* Task goal: Give back all of the data verbatim.

Saved data entries:
────────────────

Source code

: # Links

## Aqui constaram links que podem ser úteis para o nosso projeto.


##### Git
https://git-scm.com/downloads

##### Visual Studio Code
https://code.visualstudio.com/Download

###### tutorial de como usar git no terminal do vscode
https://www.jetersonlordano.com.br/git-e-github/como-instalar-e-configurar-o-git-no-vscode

────────────────

* Result of this exercise:
Source code

: # Links

## Aqui constaram links que podem ser úteis para o nosso projeto.


##### Git
https://git-scm.com/downloads

##### Visual Studio Code
https://code.visualstudio.com/Download

###### tutorial de como usar git no terminal do vscode
https://www.jetersonlordano.com.br/git-e-github/como-instalar-e-configurar-o-git-no-vscode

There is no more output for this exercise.